Maradona was a magician with a ball, an unequally gifted footballer who led his country Argentina and his club Napoli to unparalleled successes. While other world stars such as Pelé, Johan Cruijff, and Lionel Messi were especially known to excel in excellent teams, Maradona was his one-man army who lifted mediocre teams to the sky. He led mediocre and poor Napoli to the Italian championship for the first and second time in their club history. He played two World Cup finals with Argentina, winning the 1986 edition. Maradona, however, was more than just a brilliant footballer. We’re talking about a character larger than life, an athlete in which almost all imaginable extremes came together. It’s difficult to find an athlete with a more classical success story than Dieguito, including a rise and fall. 

Return of the legend

Maradona never became a jet-set celebrity but remained as down to earth as one can get. El Diez was touchable, open, emotional, outgoing, and impulsive. When he returned to Argentina last year as a trainer of mid-sized club Gimnasia y Esgrima La Plata, he was carried across the South American nation on a sort of royal throne. In every stadium, in every city, Maradona was received almost ceremonially by hysterical fans. Mayors and club administrators showered him with gifts every week. Fans sang and cried of happiness, even though Maradona coached their opponent. His health was already extremely fragile then. After having gone through several drug addictions, he now had a serious alcohol problem. He walked like an old man. Even speaking out seemed too difficult. 

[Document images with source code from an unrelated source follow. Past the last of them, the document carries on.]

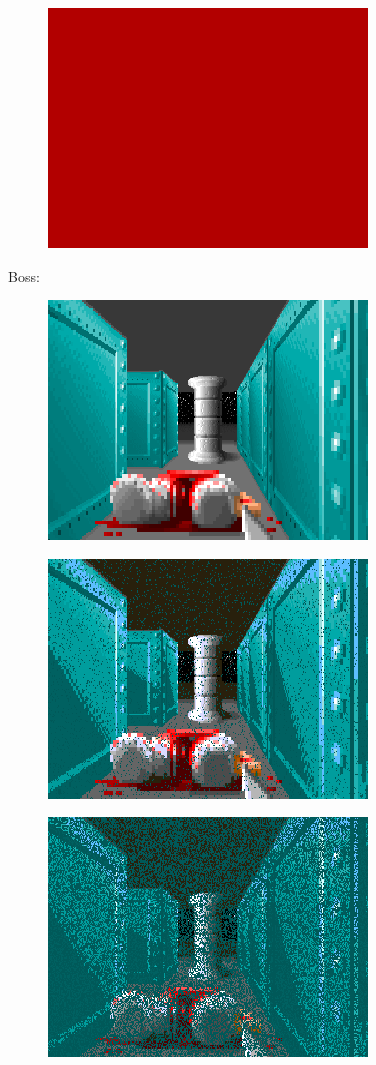         \begin{figure}[H] \centering \includegraphics[scale=1.0]{imgs/fizzlefade/dying/screenshot_86.png} \end{figure}

Boss:\\
\begin{figure}[H] \centering \includegraphics[scale=1.0]{imgs/fizzlefade/boss/screenshot_60.png} \end{figure}        
\begin{figure}[H] \centering \includegraphics[scale=1.0]{imgs/fizzlefade/boss/screenshot_66.png} \end{figure}        
\begin{figure}[H] \centering \includegraphics[scale=1.0]{imgs/fizzlefade/boss/screenshot_102.png} \end{figure}        
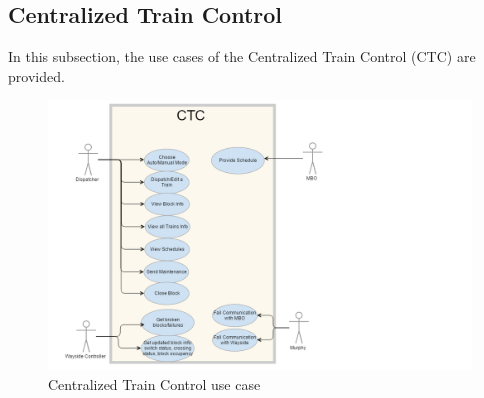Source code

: \documentclass[]{article}
\begin{document}
\subsection{Centralized Train Control}
In this subsection, the use cases of the Centralized Train Control (CTC) are provided.
\begin{figure}[H]
	\centering
	\includegraphics[scale=.15]{ctcusecase.png}
	\caption{Centralized Train Control use case}
\end{figure}
\end{document}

A few weeks ago, he was taken to a hospital in La Plata with a cerebral infarction and had to undergo acute surgery. Like a cat with nine lives, he seemed to survive one of his many relapses once again, but this week his inimitable life story came to an end. Just a few weeks after his grandly celebrated 60th birthday, Maradona died in an Argentinian clinic. At Bet Builder, they have never seen a player who had such an impact on football. He surely wasn’t a gentleman, but a genius is the least we can call him. Rest in peace, Don Diego Armando Maradona.